Physics-informed deep adaptive denoising and multi-scale feature fusion method for tool wear prediction
摘要
To improve surface quality and enhance machining efficiency in intelligent manufacturing, the implementation of intelligent tool condition monitoring is essential. However, existing intelligent monitoring methods often struggle with spectrally aliased noise prevalent in harsh industrial environments and suffer from the shallow integration of physical knowledge, leading to inadequate prediction accuracy. To tackle these challenges, this paper introduces a physics-informed prediction method combined with deep adaptive denoising. First, a signal processing module based on the adaptive spectral block is employed to perform intelligent denoising and enhance critical frequency components of the cutting signals through learnable frequency-domain filtering. Then, a feature extractor based on the deep residual shrinking network achieves deep noise suppression and feature extraction in the feature domain through an intrinsic adaptive soft-thresholding mechanism. Meanwhile, the feature extractor integrates a channel attention mechanism based on dual-pooling aggregation to emphasize salient features and incorporates a multi-scale convolutional module to efficiently capture feature patterns across various temporal scales. Subsequently, a bidirectional gated recurrent unit is adopted to model the long-range temporal correlations present in the feature sequence.
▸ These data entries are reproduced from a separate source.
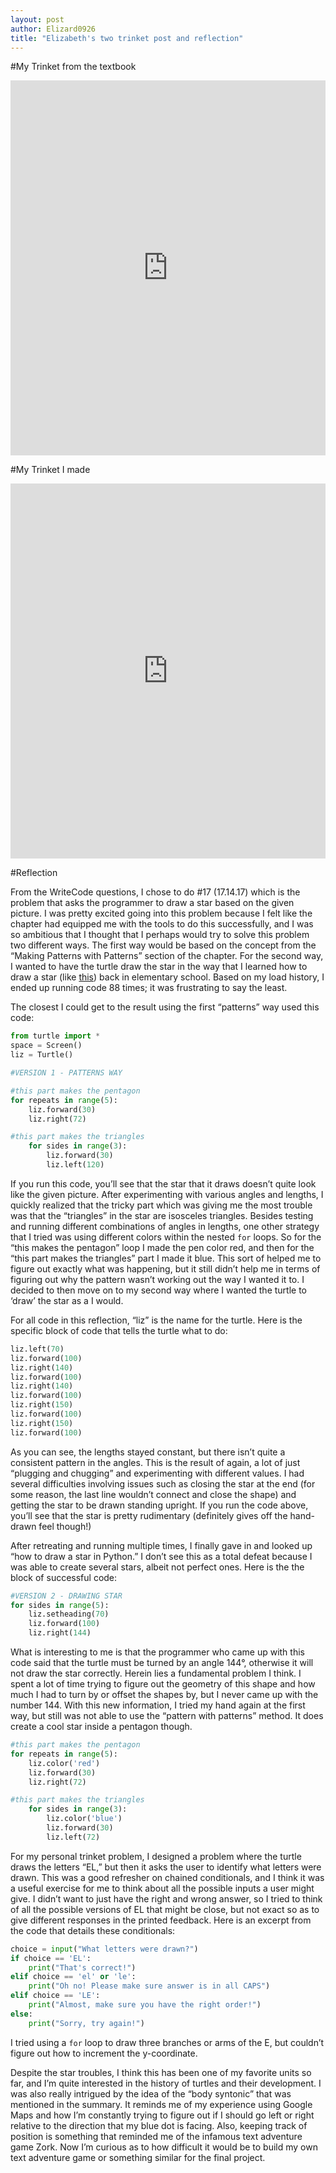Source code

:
 ```yaml
---
layout: post
author: Elizard0926
title: "Elizabeth's two trinket post and reflection"
---
```



#My Trinket from the textbook

<iframe src="https://trinket.io/embed/python/e2ec4caa66" width="100%" height="600" frameborder="0" marginwidth="0" marginheight="0" allowfullscreen></iframe>

#My Trinket I made

<iframe src="https://trinket.io/embed/python/a5f632ac52" width="100%" height="600" frameborder="0" marginwidth="0" marginheight="0" allowfullscreen></iframe>

#Reflection


From the WriteCode questions, I chose to do #17 (17.14.17) which is the problem that asks the programmer to draw a star based on the given picture. I was pretty excited going into this problem because I felt like the chapter had equipped me with the tools to do this successfully, and I was so ambitious that I thought that I perhaps would try to solve this problem two different ways. The first way would be based on the concept from the “Making Patterns with Patterns” section of the chapter. For the second way, I wanted to have the turtle draw the star in the way that I learned how to draw a star (like [this](http://www.howtodrawguide.com/drawing-techniques/how-to-draw-a-star-44/)) back in elementary school. Based on my load history, I ended up running code 88 times; it was frustrating to say the least.

The closest I could get to the result using the first “patterns” way used this code:

```python
from turtle import *
space = Screen()
liz = Turtle()

#VERSION 1 - PATTERNS WAY

#this part makes the pentagon
for repeats in range(5):
    liz.forward(30)
    liz.right(72)

#this part makes the triangles
    for sides in range(3):
        liz.forward(30)
        liz.left(120)
```

If you run this code, you’ll see that the star that it draws doesn’t quite look like the given picture. After experimenting with various angles and lengths, I quickly realized that the tricky part which was giving me the most trouble was that the “triangles” in the star are isosceles triangles. Besides testing and running different combinations of angles in lengths, one other strategy that I tried was using different colors within the nested `for` loops. So for the “this makes the pentagon” loop I made the pen color red, and then for the “this part makes the triangles” part I made it blue. This sort of helped me to figure out exactly what was happening, but it still didn’t help me in terms of figuring out why the pattern wasn’t working out the way I wanted it to. I decided to then move on to my second way where I wanted the turtle to ‘draw’ the star as a I would.

For all code in this reflection, “liz” is the name for the turtle. Here is the specific block of code that tells the turtle what to do:

```python
liz.left(70)
liz.forward(100)
liz.right(140)
liz.forward(100)
liz.right(140)
liz.forward(100)
liz.right(150)
liz.forward(100)
liz.right(150)
liz.forward(100)
```

As you can see, the lengths stayed constant, but there isn’t quite a consistent pattern in the angles. This is the result of again, a lot of just “plugging and chugging” and experimenting with different values. I had several difficulties involving issues such as closing the star at the end (for some reason, the last line wouldn’t connect and close the shape) and getting the star to be drawn standing upright. If you run the code above, you’ll see that the star is pretty rudimentary (definitely gives off the hand-drawn feel though!)

After retreating and running multiple times, I finally gave in and looked up “how to draw a star in Python.” I don’t see this as a total defeat because I was able to create several stars, albeit not perfect ones. Here is the the block of successful code:

```python
#VERSION 2 - DRAWING STAR
for sides in range(5):
    liz.setheading(70)
    liz.forward(100)
    liz.right(144)
```

What is interesting to me is that the programmer who came up with this code said that the turtle must be turned by an angle 144°, otherwise it will not draw the star correctly. Herein lies a fundamental problem I think. I spent a lot of time trying to figure out the geometry of this shape and how much I had to turn by or offset the shapes by, but I never came up with the number 144. With this new information, I tried my hand again at the first way, but still was not able to use the “pattern with patterns” method. It does create a cool star inside a pentagon though.

```python
#this part makes the pentagon
for repeats in range(5):
    liz.color('red')
    liz.forward(30)
    liz.right(72)

#this part makes the triangles
    for sides in range(3):
        liz.color('blue')
        liz.forward(30)
        liz.left(72)
```

For my personal trinket problem, I designed a problem where the turtle draws the letters “EL,” but then it asks the user to identify what letters were drawn. This was a good refresher on chained conditionals, and I think it was a useful exercise for me to think about all the possible inputs a user might give. I didn’t want to just have the right and wrong answer, so I tried to think of all the possible versions of EL that might be close, but not exact so as to give different responses in the printed feedback. Here is an excerpt from the code that details these conditionals:

```python
choice = input("What letters were drawn?")
if choice == 'EL':
    print("That's correct!")
elif choice == 'el' or 'le':
    print("Oh no! Please make sure answer is in all CAPS")
elif choice == 'LE':
    print("Almost, make sure you have the right order!")
else:
    print("Sorry, try again!")
```

I tried using a `for` loop to draw three branches or arms of the E, but couldn’t figure out how to increment the y-coordinate.

Despite the star troubles, I think this has been one of my favorite units so far, and I’m quite interested in the history of turtles and their development. I was also really intrigued by the idea of the “body syntonic” that was mentioned in the summary. It reminds me of my experience using Google Maps and how I’m constantly trying to figure out if I should go left or right relative to the direction that my blue dot is facing. Also, keeping track of position is something that reminded me of the infamous text adventure game Zork. Now I’m curious as to how difficult it would be to build my own text adventure game or something similar for the final project.




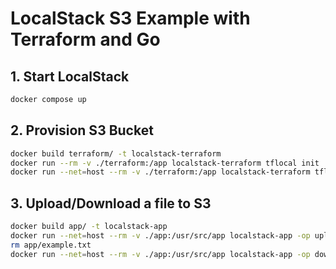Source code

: # LocalStack S3 Example with Terraform and Go

## 1. Start LocalStack
```bash
docker compose up
```

## 2. Provision S3 Bucket
```bash
docker build terraform/ -t localstack-terraform
docker run --rm -v ./terraform:/app localstack-terraform tflocal init
docker run --net=host --rm -v ./terraform:/app localstack-terraform tflocal apply -auto-approve
```

## 3. Upload/Download a file to S3
```bash
docker build app/ -t localstack-app
docker run --net=host --rm -v ./app:/usr/src/app localstack-app -op upload my-bucket example.txt
rm app/example.txt
docker run --net=host --rm -v ./app:/usr/src/app localstack-app -op download my-bucket example.txt
```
Finally, the entire network is optimized within a PINN framework, which dynamically integrates the data-driven model’s fitting capability with the physical constraints of a non-linear wear accumulation model, utilizing an adaptive weighting mechanism considering the prediction error uncertainty. As revealed by experimental validation, the proposed model yields notable reductions in prediction error, with the MAE decreasing by 9.9–29.0% and the RMSE dropping by 2.0–20.1% relative to other advanced models. It further establishes a robust and reliable solution for high-precision tool wear prediction under intricate industrial conditions.